### TASK PROMPT
Please return each entry that follows exactly as given, but without pictures.

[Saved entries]
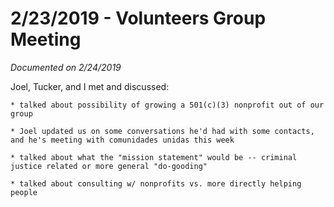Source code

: # 2/23/2019 - Volunteers Group Meeting

*Documented on 2/24/2019*

Joel, Tucker, and I met and discussed:

	* talked about possibility of growing a 501(c)(3) nonprofit out of our group

	* Joel updated us on some conversations he'd had with some contacts, and he's meeting with comunidades unidas this week

	* talked about what the "mission statement" would be -- criminal justice related or more general "do-gooding"
	
	* talked about consulting w/ nonprofits vs. more directly helping people

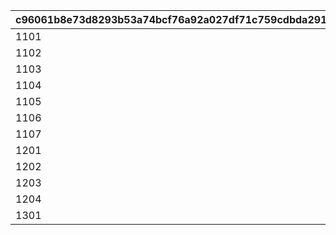 |c96061b8e73d8293b53a74bcf76a92a027df71c759cdbda291c5c0914d2beece|f78ed47acbfd5593cd23b3e47b8d6c53dfbd98f31fe5cd03f8ad356224346095|c7adc4861e314646a5d9525f970ad69206a5f3dba07118212202867f1ea6da98|4e39bdbab77370e5fb263919453fdb97a22d18155c398460a10723ad598e2714|cd93739179b1f48858c4d10d1318821de57e788e528042f6d13c6296d01b4e2f|fe561780f3118636f46186970a6e6d109a7df58036dccdce9e422f2530ecc5b6|
| --- | --- | --- | --- | --- | --- |
|1101|20025|0|0|1|1|
|1102|20025|0|0|1|1|
|1103|20025|5042002|1|0|1|
|1104|20025|0|0|1|1|
|1105|20025|5042003|1|0|1|
|1106|20025|0|0|1|1|
|1107|20025|5042005|2|0|1|
|1201|20025|5042007|1|0|2|
|1202|20025|5042007|2|0|2|
|1203|20025|0|0|1|2|
|1204|20025|0|0|1|2|
|1301|20025|0|0|0|1|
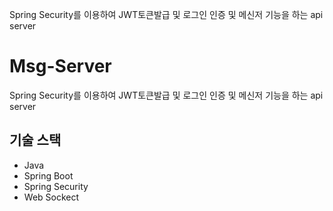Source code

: Spring Security를 이용하여 JWT토큰발급 및 로그인 인증 및 메신저 기능을 하는 api server
# Msg-Server

Spring Security를 이용하여 JWT토큰발급 및 로그인 인증 및 메신저 기능을 하는 api server

## 기술 스택
- Java
- Spring Boot
- Spring Security
- Web Sockect

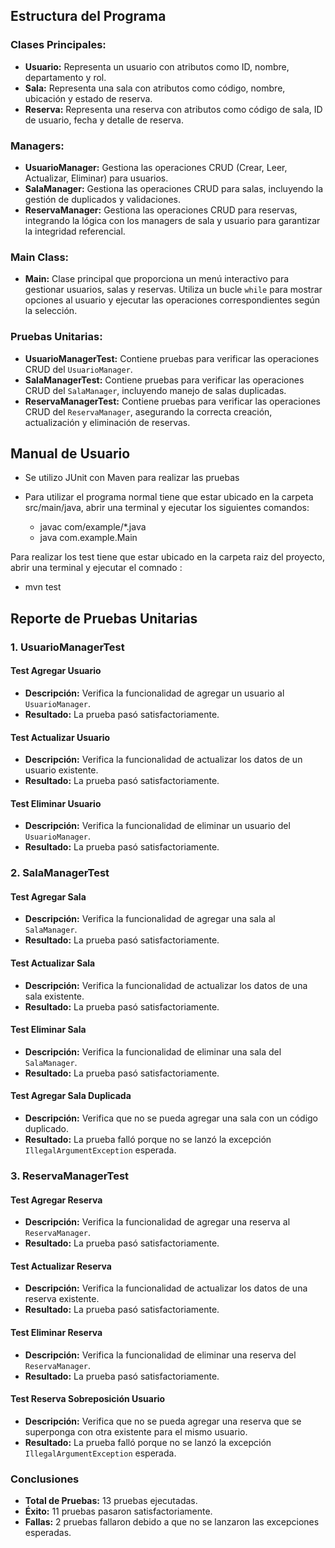 ## Estructura del Programa

### Clases Principales:

- **Usuario:** Representa un usuario con atributos como ID, nombre, departamento y rol.
- **Sala:** Representa una sala con atributos como código, nombre, ubicación y estado de reserva.
- **Reserva:** Representa una reserva con atributos como código de sala, ID de usuario, fecha y detalle de reserva.

### Managers:

- **UsuarioManager:** Gestiona las operaciones CRUD (Crear, Leer, Actualizar, Eliminar) para usuarios.
- **SalaManager:** Gestiona las operaciones CRUD para salas, incluyendo la gestión de duplicados y validaciones.
- **ReservaManager:** Gestiona las operaciones CRUD para reservas, integrando la lógica con los managers de sala y usuario para garantizar la integridad referencial.

### Main Class:

- **Main:** Clase principal que proporciona un menú interactivo para gestionar usuarios, salas y reservas. Utiliza un bucle `while` para mostrar opciones al usuario y ejecutar las operaciones correspondientes según la selección.

### Pruebas Unitarias:

- **UsuarioManagerTest:** Contiene pruebas para verificar las operaciones CRUD del `UsuarioManager`.
- **SalaManagerTest:** Contiene pruebas para verificar las operaciones CRUD del `SalaManager`, incluyendo manejo de salas duplicadas.
- **ReservaManagerTest:** Contiene pruebas para verificar las operaciones CRUD del `ReservaManager`, asegurando la correcta creación, actualización y eliminación de reservas.



## Manual de Usuario

- Se utilizo JUnit con Maven para realizar las pruebas

- Para utilizar el programa normal tiene que estar ubicado en la carpeta src/main/java, abrir una terminal y ejecutar los siguientes comandos: 
  - javac com/example/*.java
  - java com.example.Main 

Para realizar los test tiene que estar ubicado en la carpeta raiz del proyecto, abrir una terminal y ejecutar el comnado :
  - mvn test

## Reporte de Pruebas Unitarias

### 1. UsuarioManagerTest

#### Test Agregar Usuario
- **Descripción:** Verifica la funcionalidad de agregar un usuario al `UsuarioManager`.
- **Resultado:** La prueba pasó satisfactoriamente.

#### Test Actualizar Usuario
- **Descripción:** Verifica la funcionalidad de actualizar los datos de un usuario existente.
- **Resultado:** La prueba pasó satisfactoriamente.

#### Test Eliminar Usuario
- **Descripción:** Verifica la funcionalidad de eliminar un usuario del `UsuarioManager`.
- **Resultado:** La prueba pasó satisfactoriamente.

### 2. SalaManagerTest

#### Test Agregar Sala
- **Descripción:** Verifica la funcionalidad de agregar una sala al `SalaManager`.
- **Resultado:** La prueba pasó satisfactoriamente.

#### Test Actualizar Sala
- **Descripción:** Verifica la funcionalidad de actualizar los datos de una sala existente.
- **Resultado:** La prueba pasó satisfactoriamente.

#### Test Eliminar Sala
- **Descripción:** Verifica la funcionalidad de eliminar una sala del `SalaManager`.
- **Resultado:** La prueba pasó satisfactoriamente.

#### Test Agregar Sala Duplicada
- **Descripción:** Verifica que no se pueda agregar una sala con un código duplicado.
- **Resultado:** La prueba falló porque no se lanzó la excepción `IllegalArgumentException` esperada.

### 3. ReservaManagerTest

#### Test Agregar Reserva
- **Descripción:** Verifica la funcionalidad de agregar una reserva al `ReservaManager`.
- **Resultado:** La prueba pasó satisfactoriamente.

#### Test Actualizar Reserva
- **Descripción:** Verifica la funcionalidad de actualizar los datos de una reserva existente.
- **Resultado:** La prueba pasó satisfactoriamente.

#### Test Eliminar Reserva
- **Descripción:** Verifica la funcionalidad de eliminar una reserva del `ReservaManager`.
- **Resultado:** La prueba pasó satisfactoriamente.

#### Test Reserva Sobreposición Usuario
- **Descripción:** Verifica que no se pueda agregar una reserva que se superponga con otra existente para el mismo usuario.
- **Resultado:** La prueba falló porque no se lanzó la excepción `IllegalArgumentException` esperada.

### Conclusiones
- **Total de Pruebas:** 13 pruebas ejecutadas.
- **Éxito:** 11 pruebas pasaron satisfactoriamente.
- **Fallas:** 2 pruebas fallaron debido a que no se lanzaron las excepciones esperadas.


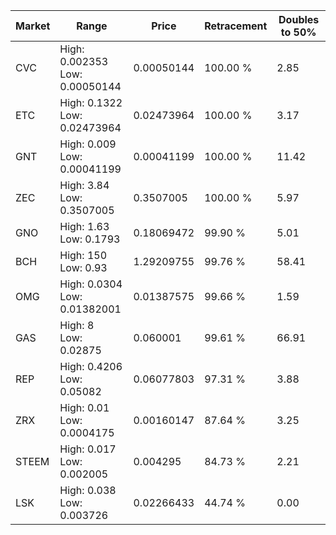 | Market | Range | Price| Retracement | Doubles to 50% |
| --- | --- | --- | --- | --- |
| CVC | High: 0.002353<br />Low: 0.00050144 | 0.00050144 | 100.00 % | 2.85 |
| ETC | High: 0.1322<br />Low: 0.02473964 | 0.02473964 | 100.00 % | 3.17 |
| GNT | High: 0.009<br />Low: 0.00041199 | 0.00041199 | 100.00 % | 11.42 |
| ZEC | High: 3.84<br />Low: 0.3507005 | 0.3507005 | 100.00 % | 5.97 |
| GNO | High: 1.63<br />Low: 0.1793 | 0.18069472 | 99.90 % | 5.01 |
| BCH | High: 150<br />Low: 0.93 | 1.29209755 | 99.76 % | 58.41 |
| OMG | High: 0.0304<br />Low: 0.01382001 | 0.01387575 | 99.66 % | 1.59 |
| GAS | High: 8<br />Low: 0.02875 | 0.060001 | 99.61 % | 66.91 |
| REP | High: 0.4206<br />Low: 0.05082 | 0.06077803 | 97.31 % | 3.88 |
| ZRX | High: 0.01<br />Low: 0.0004175 | 0.00160147 | 87.64 % | 3.25 |
| STEEM | High: 0.017<br />Low: 0.002005 | 0.004295 | 84.73 % | 2.21 |
| LSK | High: 0.038<br />Low: 0.003726 | 0.02266433 | 44.74 % | 0.00 |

### SOLUTION TO THIS PROBLEM
Source code

: # 2/23/2019 - Volunteers Group Meeting

*Documented on 2/24/2019*

Joel, Tucker, and I met and discussed:

	* talked about possibility of growing a 501(c)(3) nonprofit out of our group

	* Joel updated us on some conversations he'd had with some contacts, and he's meeting with comunidades unidas this week

	* talked about what the "mission statement" would be -- criminal justice related or more general "do-gooding"
	
	* talked about consulting w/ nonprofits vs. more directly helping people

 |c96061b8e73d8293b53a74bcf76a92a027df71c759cdbda291c5c0914d2beece|f78ed47acbfd5593cd23b3e47b8d6c53dfbd98f31fe5cd03f8ad356224346095|c7adc4861e314646a5d9525f970ad69206a5f3dba07118212202867f1ea6da98|4e39bdbab77370e5fb263919453fdb97a22d18155c398460a10723ad598e2714|cd93739179b1f48858c4d10d1318821de57e788e528042f6d13c6296d01b4e2f|fe561780f3118636f46186970a6e6d109a7df58036dccdce9e422f2530ecc5b6|
| --- | --- | --- | --- | --- | --- |
|1101|20025|0|0|1|1|
|1102|20025|0|0|1|1|
|1103|20025|5042002|1|0|1|
|1104|20025|0|0|1|1|
|1105|20025|5042003|1|0|1|
|1106|20025|0|0|1|1|
|1107|20025|5042005|2|0|1|
|1201|20025|5042007|1|0|2|
|1202|20025|5042007|2|0|2|
|1203|20025|0|0|1|2|
|1204|20025|0|0|1|2|
|1301|20025|0|0|0|1|
Source code

: Spring Security를 이용하여 JWT토큰발급 및 로그인 인증 및 메신저 기능을 하는 api server
# Msg-Server

Spring Security를 이용하여 JWT토큰발급 및 로그인 인증 및 메신저 기능을 하는 api server

## 기술 스택
- Java
- Spring Boot
- Spring Security
- Web Sockect

 ## Estructura del Programa

### Clases Principales:

- **Usuario:** Representa un usuario con atributos como ID, nombre, departamento y rol.
- **Sala:** Representa una sala con atributos como código, nombre, ubicación y estado de reserva.
- **Reserva:** Representa una reserva con atributos como código de sala, ID de usuario, fecha y detalle de reserva.

### Managers:

- **UsuarioManager:** Gestiona las operaciones CRUD (Crear, Leer, Actualizar, Eliminar) para usuarios.
- **SalaManager:** Gestiona las operaciones CRUD para salas, incluyendo la gestión de duplicados y validaciones.
- **ReservaManager:** Gestiona las operaciones CRUD para reservas, integrando la lógica con los managers de sala y usuario para garantizar la integridad referencial.

### Main Class:

- **Main:** Clase principal que proporciona un menú interactivo para gestionar usuarios, salas y reservas. Utiliza un bucle `while` para mostrar opciones al usuario y ejecutar las operaciones correspondientes según la selección.

### Pruebas Unitarias:

- **UsuarioManagerTest:** Contiene pruebas para verificar las operaciones CRUD del `UsuarioManager`.
- **SalaManagerTest:** Contiene pruebas para verificar las operaciones CRUD del `SalaManager`, incluyendo manejo de salas duplicadas.
- **ReservaManagerTest:** Contiene pruebas para verificar las operaciones CRUD del `ReservaManager`, asegurando la correcta creación, actualización y eliminación de reservas.



## Manual de Usuario

- Se utilizo JUnit con Maven para realizar las pruebas

- Para utilizar el programa normal tiene que estar ubicado en la carpeta src/main/java, abrir una terminal y ejecutar los siguientes comandos: 
  - javac com/example/*.java
  - java com.example.Main 

Para realizar los test tiene que estar ubicado en la carpeta raiz del proyecto, abrir una terminal y ejecutar el comnado :
  - mvn test

## Reporte de Pruebas Unitarias

### 1. UsuarioManagerTest

#### Test Agregar Usuario
- **Descripción:** Verifica la funcionalidad de agregar un usuario al `UsuarioManager`.
- **Resultado:** La prueba pasó satisfactoriamente.

#### Test Actualizar Usuario
- **Descripción:** Verifica la funcionalidad de actualizar los datos de un usuario existente.
- **Resultado:** La prueba pasó satisfactoriamente.

#### Test Eliminar Usuario
- **Descripción:** Verifica la funcionalidad de eliminar un usuario del `UsuarioManager`.
- **Resultado:** La prueba pasó satisfactoriamente.

### 2. SalaManagerTest

#### Test Agregar Sala
- **Descripción:** Verifica la funcionalidad de agregar una sala al `SalaManager`.
- **Resultado:** La prueba pasó satisfactoriamente.

#### Test Actualizar Sala
- **Descripción:** Verifica la funcionalidad de actualizar los datos de una sala existente.
- **Resultado:** La prueba pasó satisfactoriamente.

#### Test Eliminar Sala
- **Descripción:** Verifica la funcionalidad de eliminar una sala del `SalaManager`.
- **Resultado:** La prueba pasó satisfactoriamente.

#### Test Agregar Sala Duplicada
- **Descripción:** Verifica que no se pueda agregar una sala con un código duplicado.
- **Resultado:** La prueba falló porque no se lanzó la excepción `IllegalArgumentException` esperada.

### 3. ReservaManagerTest

#### Test Agregar Reserva
- **Descripción:** Verifica la funcionalidad de agregar una reserva al `ReservaManager`.
- **Resultado:** La prueba pasó satisfactoriamente.

#### Test Actualizar Reserva
- **Descripción:** Verifica la funcionalidad de actualizar los datos de una reserva existente.
- **Resultado:** La prueba pasó satisfactoriamente.

#### Test Eliminar Reserva
- **Descripción:** Verifica la funcionalidad de eliminar una reserva del `ReservaManager`.
- **Resultado:** La prueba pasó satisfactoriamente.

#### Test Reserva Sobreposición Usuario
- **Descripción:** Verifica que no se pueda agregar una reserva que se superponga con otra existente para el mismo usuario.
- **Resultado:** La prueba falló porque no se lanzó la excepción `IllegalArgumentException` esperada.

### Conclusiones
- **Total de Pruebas:** 13 pruebas ejecutadas.
- **Éxito:** 11 pruebas pasaron satisfactoriamente.
- **Fallas:** 2 pruebas fallaron debido a que no se lanzaron las excepciones esperadas.


 | Market | Range | Price| Retracement | Doubles to 50% |
| --- | --- | --- | --- | --- |
| CVC | High: 0.002353<br />Low: 0.00050144 | 0.00050144 | 100.00 % | 2.85 |
| ETC | High: 0.1322<br />Low: 0.02473964 | 0.02473964 | 100.00 % | 3.17 |
| GNT | High: 0.009<br />Low: 0.00041199 | 0.00041199 | 100.00 % | 11.42 |
| ZEC | High: 3.84<br />Low: 0.3507005 | 0.3507005 | 100.00 % | 5.97 |
| GNO | High: 1.63<br />Low: 0.1793 | 0.18069472 | 99.90 % | 5.01 |
| BCH | High: 150<br />Low: 0.93 | 1.29209755 | 99.76 % | 58.41 |
| OMG | High: 0.0304<br />Low: 0.01382001 | 0.01387575 | 99.66 % | 1.59 |
| GAS | High: 8<br />Low: 0.02875 | 0.060001 | 99.61 % | 66.91 |
| REP | High: 0.4206<br />Low: 0.05082 | 0.06077803 | 97.31 % | 3.88 |
| ZRX | High: 0.01<br />Low: 0.0004175 | 0.00160147 | 87.64 % | 3.25 |
| STEEM | High: 0.017<br />Low: 0.002005 | 0.004295 | 84.73 % | 2.21 |
| LSK | High: 0.038<br />Low: 0.003726 | 0.02266433 | 44.74 % | 0.00 |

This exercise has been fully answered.